Whatever a scam’s details, the outcomes can be devastating. When a real estate property deal collapses because a criminal stole the escrow funds, the buyer and the seller might seek compensation from you. Making matters worse, the bank that provisionally covered the wire transfer, but lost money, might use your other IOLTA money to make up the difference. This might leave you vulnerable to lawsuits from your other clients or disciplinary action for improperly safeguarding IOLTA funds.
Prevention Is Key
How should you protect yourself against trust account scammers? First, beware people requesting wire transfers by email. Always assume an email is suspicious until you can thoroughly check it out. Also, be careful when a client’s only contact method is email, when one or multiple parties are abroad and when the transfer amounts— or legal fees— are substantial, especially when the legal work is limited.
That’s just for starters. Also, you should learn how to detect the red flags of IOLTA fraud. Here are some significant ones:
- A prospective client’s email addresses you as “Dear Counselor” or “Dear Attorney” in an email and doesn’t mention your practice’s name.
- The person in an email’s “from” line is not the person the message asks you to contact.
- The client uses a free email service, not a dedicated business email address.
- The person’s domain name (in email address or website) is new.
- The location in the email header isn’t the client’s alleged location.
- The desired engagement involves debt collection or some other funds transfer.
- The client messages you from abroad.
- The person refuses to speak with you by phone.
- The debt or other financial obligation resolves too quickly and with little or no effort on your part.
- The client sends you what appears to be an authentic cashier’s or certified check. It may arrive in a plain envelope without a cover letter.
- The check amount is more than what you expected to receive.
- The check comes from an account unconnected to the payer. For example, a business account generates funds for a divorce settlement.
- After the check arrives, the client wants immediate payment. The person asks you to transfer funds to a foreign account.
- The person exerts intense pressure on you to wire the money before the check clears.
Once you master these fraud signs, react decisively:
First, always retain deposits in trust until the check successfully clears. A provisional bank payment does not mean the bank has received the money. For this reason, don’t authorize any fund transfers until you confirm the bank has cash in hand. Disclose this requirement in your engagement letter so there’s no confusion later.
Second, extensively research the person contacting you and all related entities. For example, Google all names, addresses and phone numbers. Then verify addresses on Google Maps and Street View. Check with your bank to confirm that the check’s bank and routing numbers are legitimate. Finally, consider purchasing a full background check on the prospective client for large transactions.

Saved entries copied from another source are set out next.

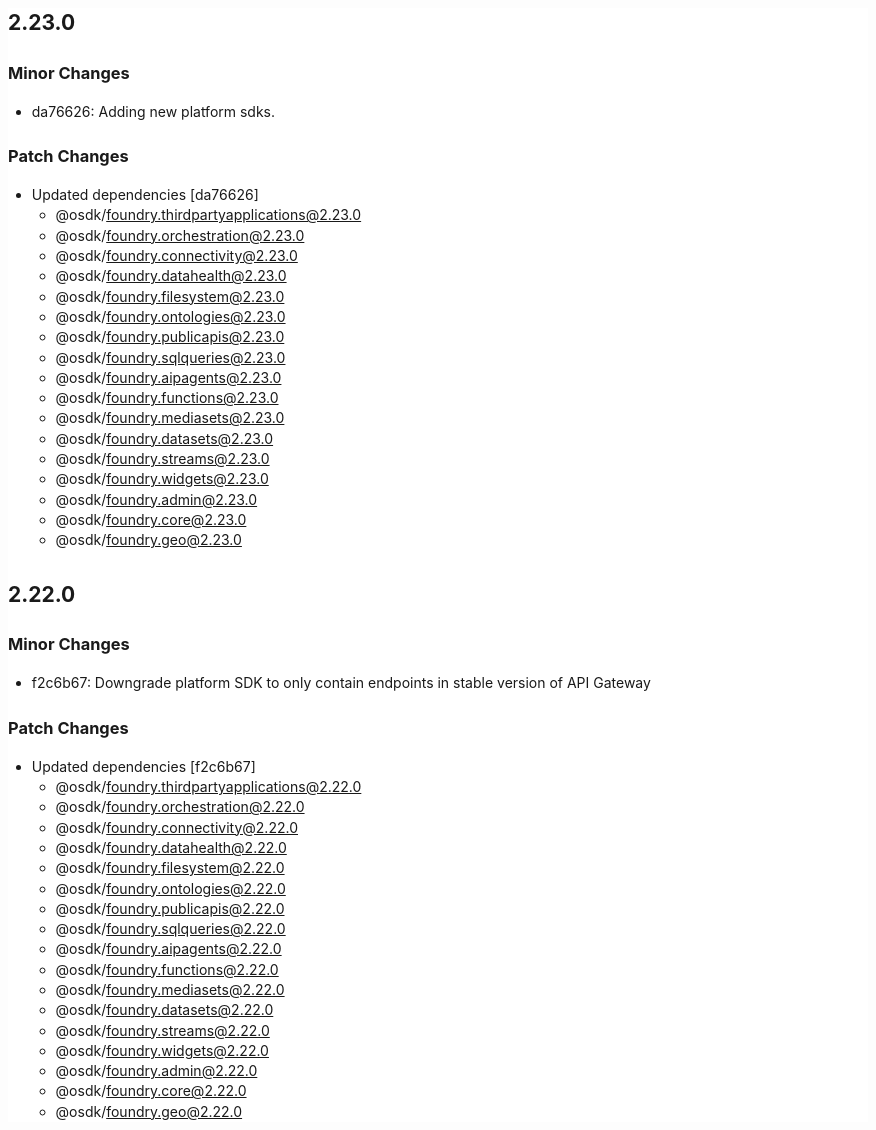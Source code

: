 ## 2.23.0

### Minor Changes

- da76626: Adding new platform sdks.

### Patch Changes

- Updated dependencies [da76626]
  - @osdk/foundry.thirdpartyapplications@2.23.0
  - @osdk/foundry.orchestration@2.23.0
  - @osdk/foundry.connectivity@2.23.0
  - @osdk/foundry.datahealth@2.23.0
  - @osdk/foundry.filesystem@2.23.0
  - @osdk/foundry.ontologies@2.23.0
  - @osdk/foundry.publicapis@2.23.0
  - @osdk/foundry.sqlqueries@2.23.0
  - @osdk/foundry.aipagents@2.23.0
  - @osdk/foundry.functions@2.23.0
  - @osdk/foundry.mediasets@2.23.0
  - @osdk/foundry.datasets@2.23.0
  - @osdk/foundry.streams@2.23.0
  - @osdk/foundry.widgets@2.23.0
  - @osdk/foundry.admin@2.23.0
  - @osdk/foundry.core@2.23.0
  - @osdk/foundry.geo@2.23.0

## 2.22.0

### Minor Changes

- f2c6b67: Downgrade platform SDK to only contain endpoints in stable version of API Gateway

### Patch Changes

- Updated dependencies [f2c6b67]
  - @osdk/foundry.thirdpartyapplications@2.22.0
  - @osdk/foundry.orchestration@2.22.0
  - @osdk/foundry.connectivity@2.22.0
  - @osdk/foundry.datahealth@2.22.0
  - @osdk/foundry.filesystem@2.22.0
  - @osdk/foundry.ontologies@2.22.0
  - @osdk/foundry.publicapis@2.22.0
  - @osdk/foundry.sqlqueries@2.22.0
  - @osdk/foundry.aipagents@2.22.0
  - @osdk/foundry.functions@2.22.0
  - @osdk/foundry.mediasets@2.22.0
  - @osdk/foundry.datasets@2.22.0
  - @osdk/foundry.streams@2.22.0
  - @osdk/foundry.widgets@2.22.0
  - @osdk/foundry.admin@2.22.0
  - @osdk/foundry.core@2.22.0
  - @osdk/foundry.geo@2.22.0
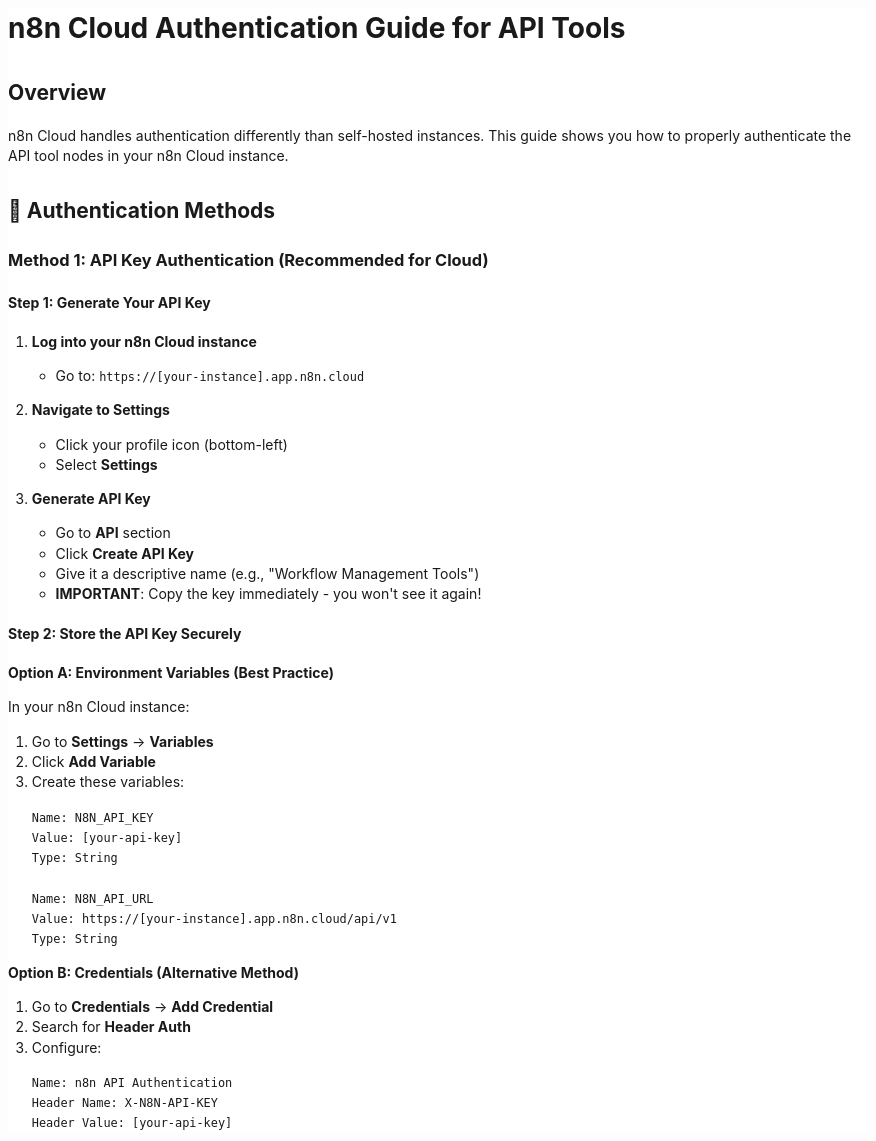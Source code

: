 # n8n Cloud Authentication Guide for API Tools

## Overview
n8n Cloud handles authentication differently than self-hosted instances. This guide shows you how to properly authenticate the API tool nodes in your n8n Cloud instance.

## 🔐 Authentication Methods

### Method 1: API Key Authentication (Recommended for Cloud)

#### Step 1: Generate Your API Key

1. **Log into your n8n Cloud instance**
   - Go to: `https://[your-instance].app.n8n.cloud`

2. **Navigate to Settings**
   - Click your profile icon (bottom-left)
   - Select **Settings**

3. **Generate API Key**
   - Go to **API** section
   - Click **Create API Key**
   - Give it a descriptive name (e.g., "Workflow Management Tools")
   - **IMPORTANT**: Copy the key immediately - you won't see it again!

#### Step 2: Store the API Key Securely

**Option A: Environment Variables (Best Practice)**

In your n8n Cloud instance:
1. Go to **Settings** → **Variables**
2. Click **Add Variable**
3. Create these variables:
   ```
   Name: N8N_API_KEY
   Value: [your-api-key]
   Type: String
   
   Name: N8N_API_URL
   Value: https://[your-instance].app.n8n.cloud/api/v1
   Type: String
   ```

**Option B: Credentials (Alternative Method)**

1. Go to **Credentials** → **Add Credential**
2. Search for **Header Auth**
3. Configure:
   ```
   Name: n8n API Authentication
   Header Name: X-N8N-API-KEY
   Header Value: [your-api-key]
   ```

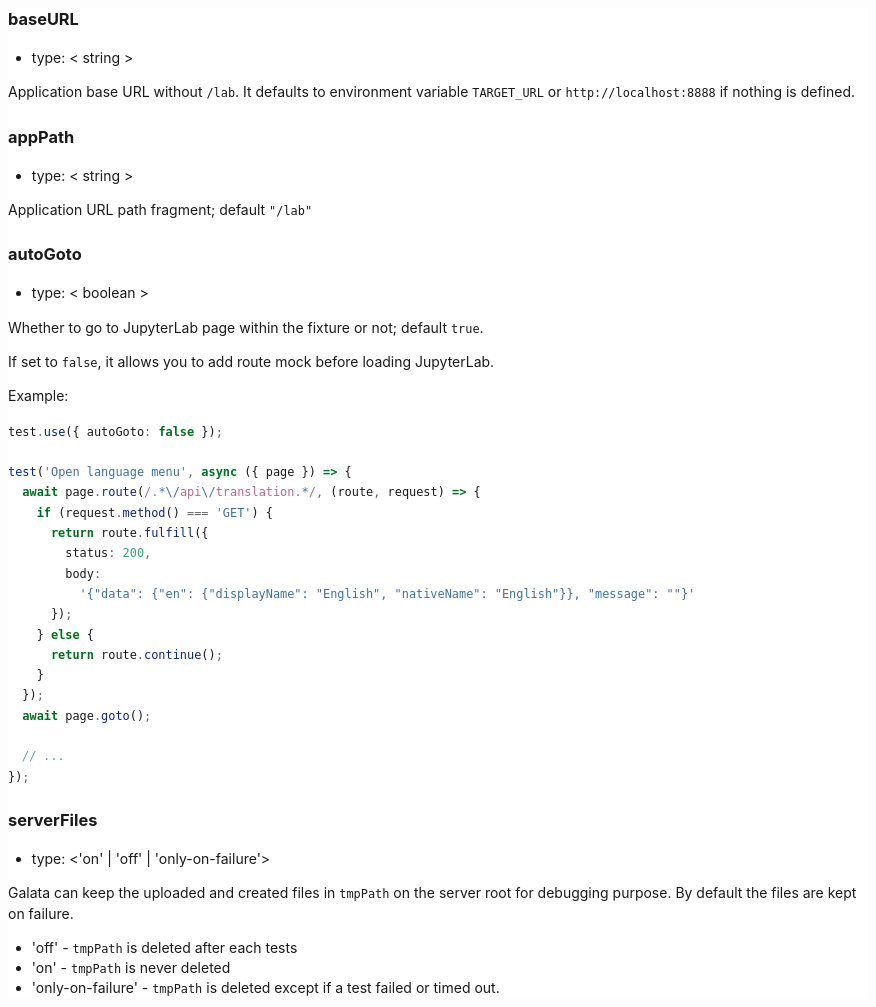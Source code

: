 ### baseURL

- type: \< string >

Application base URL without `/lab`. It defaults to environment variable `TARGET_URL` or `http://localhost:8888` if nothing
is defined.

### appPath

- type: \< string >

Application URL path fragment; default `"/lab"`

### autoGoto

- type: \< boolean >

Whether to go to JupyterLab page within the fixture or not; default `true`.

If set to `false`, it allows you to add route mock before loading JupyterLab.

Example:

```ts
test.use({ autoGoto: false });

test('Open language menu', async ({ page }) => {
  await page.route(/.*\/api\/translation.*/, (route, request) => {
    if (request.method() === 'GET') {
      return route.fulfill({
        status: 200,
        body:
          '{"data": {"en": {"displayName": "English", "nativeName": "English"}}, "message": ""}'
      });
    } else {
      return route.continue();
    }
  });
  await page.goto();

  // ...
});
```

### serverFiles

- type: \<'on' | 'off' | 'only-on-failure'>

Galata can keep the uploaded and created files in `tmpPath` on
the server root for debugging purpose. By default the files are kept
on failure.

- 'off' - `tmpPath` is deleted after each tests
- 'on' - `tmpPath` is never deleted
- 'only-on-failure' - `tmpPath` is deleted except if a test failed or timed out.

Third, use two-factor authentication on all wire-transfer transactions. And always call the person requesting the transfer to confirm details using prior contact information, not details found in the email.
Fourth, beware last-minute transaction changes. For example, someone who abruptly asks you to wire money to a different email address is an immediate red flag.
Fifth, use email security protocols, including digital signatures and other encryption methods. Never open spam email, but if you do by mistake, don’t click on any message links. As a standard precaution, don’t use free email programs such as Gmail for business purposes.
Finally, since IOLTA fraud is a known scam, not protecting your trust account may leave you vulnerable to a client malpractice lawsuit, a bar disciplinary hearing or worse. For this reason, the time to get serious about IOLTA scams is now.